Aim of the task ▸ Go through the records line by line from the top and repeat each one exactly, ending with the line that contains "do on Anonymous?](2.-What-can-I-do-on-Anonymous?)".

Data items
§ §

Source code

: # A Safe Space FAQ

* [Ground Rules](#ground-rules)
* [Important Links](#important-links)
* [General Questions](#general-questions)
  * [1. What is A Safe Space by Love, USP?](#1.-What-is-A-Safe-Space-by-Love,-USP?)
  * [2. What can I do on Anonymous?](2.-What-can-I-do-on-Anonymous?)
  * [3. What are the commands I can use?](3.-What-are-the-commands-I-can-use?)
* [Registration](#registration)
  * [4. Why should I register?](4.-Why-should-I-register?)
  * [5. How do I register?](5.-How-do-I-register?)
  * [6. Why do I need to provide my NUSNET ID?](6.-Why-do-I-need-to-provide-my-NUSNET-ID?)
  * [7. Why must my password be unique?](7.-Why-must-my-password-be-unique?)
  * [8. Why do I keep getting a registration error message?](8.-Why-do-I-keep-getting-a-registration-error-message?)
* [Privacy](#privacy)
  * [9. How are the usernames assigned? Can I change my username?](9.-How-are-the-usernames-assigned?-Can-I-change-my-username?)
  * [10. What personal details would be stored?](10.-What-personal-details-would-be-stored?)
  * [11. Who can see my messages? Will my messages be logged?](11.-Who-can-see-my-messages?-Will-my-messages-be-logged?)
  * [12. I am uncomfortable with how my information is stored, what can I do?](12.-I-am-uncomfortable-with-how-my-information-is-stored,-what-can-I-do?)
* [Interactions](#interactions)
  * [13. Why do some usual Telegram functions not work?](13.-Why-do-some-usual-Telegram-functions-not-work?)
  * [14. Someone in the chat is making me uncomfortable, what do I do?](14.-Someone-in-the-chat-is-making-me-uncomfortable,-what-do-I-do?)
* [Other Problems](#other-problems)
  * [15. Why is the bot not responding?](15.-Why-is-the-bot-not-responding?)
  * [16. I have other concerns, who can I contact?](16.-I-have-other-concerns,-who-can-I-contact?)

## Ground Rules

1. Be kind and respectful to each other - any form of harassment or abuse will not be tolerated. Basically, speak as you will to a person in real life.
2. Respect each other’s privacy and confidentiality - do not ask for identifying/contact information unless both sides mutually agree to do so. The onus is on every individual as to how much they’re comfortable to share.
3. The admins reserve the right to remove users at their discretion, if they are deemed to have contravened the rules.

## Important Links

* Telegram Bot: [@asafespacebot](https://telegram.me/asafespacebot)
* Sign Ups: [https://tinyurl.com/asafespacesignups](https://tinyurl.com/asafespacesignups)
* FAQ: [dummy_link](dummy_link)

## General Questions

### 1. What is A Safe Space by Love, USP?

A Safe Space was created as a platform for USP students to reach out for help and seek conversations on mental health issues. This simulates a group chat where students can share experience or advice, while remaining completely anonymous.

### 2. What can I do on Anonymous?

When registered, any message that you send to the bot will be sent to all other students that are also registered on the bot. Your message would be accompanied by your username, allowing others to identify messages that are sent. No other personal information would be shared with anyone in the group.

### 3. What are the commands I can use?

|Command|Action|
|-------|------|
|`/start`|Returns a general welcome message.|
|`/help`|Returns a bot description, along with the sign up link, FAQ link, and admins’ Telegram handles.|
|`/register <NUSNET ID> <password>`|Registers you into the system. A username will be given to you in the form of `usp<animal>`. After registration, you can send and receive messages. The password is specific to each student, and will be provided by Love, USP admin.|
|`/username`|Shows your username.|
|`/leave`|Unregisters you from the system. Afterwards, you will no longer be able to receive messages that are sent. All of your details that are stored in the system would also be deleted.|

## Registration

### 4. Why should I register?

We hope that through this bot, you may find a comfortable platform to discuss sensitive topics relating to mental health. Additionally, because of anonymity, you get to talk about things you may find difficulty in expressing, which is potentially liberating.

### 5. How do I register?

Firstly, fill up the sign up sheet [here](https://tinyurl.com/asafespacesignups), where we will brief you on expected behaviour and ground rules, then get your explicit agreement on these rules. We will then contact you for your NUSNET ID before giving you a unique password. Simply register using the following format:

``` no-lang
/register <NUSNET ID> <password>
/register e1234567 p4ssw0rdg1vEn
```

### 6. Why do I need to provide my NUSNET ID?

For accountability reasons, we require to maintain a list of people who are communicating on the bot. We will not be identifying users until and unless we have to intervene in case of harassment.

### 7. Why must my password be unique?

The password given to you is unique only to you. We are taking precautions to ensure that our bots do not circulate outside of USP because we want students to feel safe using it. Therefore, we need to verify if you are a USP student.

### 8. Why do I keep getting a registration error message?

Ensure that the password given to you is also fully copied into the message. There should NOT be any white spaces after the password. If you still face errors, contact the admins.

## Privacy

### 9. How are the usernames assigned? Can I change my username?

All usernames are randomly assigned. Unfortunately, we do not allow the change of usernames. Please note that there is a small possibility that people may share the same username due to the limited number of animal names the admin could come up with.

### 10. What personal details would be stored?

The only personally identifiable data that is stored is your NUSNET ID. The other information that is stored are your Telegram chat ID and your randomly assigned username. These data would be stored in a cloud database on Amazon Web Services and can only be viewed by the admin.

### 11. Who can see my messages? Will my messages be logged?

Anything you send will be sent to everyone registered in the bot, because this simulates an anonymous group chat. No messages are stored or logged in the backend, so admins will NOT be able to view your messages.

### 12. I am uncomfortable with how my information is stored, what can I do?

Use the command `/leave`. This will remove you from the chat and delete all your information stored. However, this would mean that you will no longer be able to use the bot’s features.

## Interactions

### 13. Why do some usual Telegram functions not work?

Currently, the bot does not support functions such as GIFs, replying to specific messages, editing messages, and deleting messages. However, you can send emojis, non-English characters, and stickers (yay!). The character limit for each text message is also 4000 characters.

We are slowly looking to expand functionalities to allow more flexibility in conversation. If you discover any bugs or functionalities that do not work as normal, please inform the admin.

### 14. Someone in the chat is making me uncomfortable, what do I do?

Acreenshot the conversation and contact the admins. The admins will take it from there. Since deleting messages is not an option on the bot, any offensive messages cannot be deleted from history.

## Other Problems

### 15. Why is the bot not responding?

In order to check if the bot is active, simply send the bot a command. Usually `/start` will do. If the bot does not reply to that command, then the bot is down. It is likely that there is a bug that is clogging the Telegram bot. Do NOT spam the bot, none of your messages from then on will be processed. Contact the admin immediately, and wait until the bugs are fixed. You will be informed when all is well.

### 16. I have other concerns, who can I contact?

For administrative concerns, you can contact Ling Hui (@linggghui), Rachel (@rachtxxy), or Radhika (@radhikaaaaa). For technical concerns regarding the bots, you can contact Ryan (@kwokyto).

§ §

Reply ▸
Source code

: # A Safe Space FAQ

* [Ground Rules](#ground-rules)
* [Important Links](#important-links)
* [General Questions](#general-questions)
  * [1. What is A Safe Space by Love, USP?](#1.-What-is-A-Safe-Space-by-Love,-USP?)
  * [2. What can I do on Anonymous?](2.-What-can-I-do-on-Anonymous?)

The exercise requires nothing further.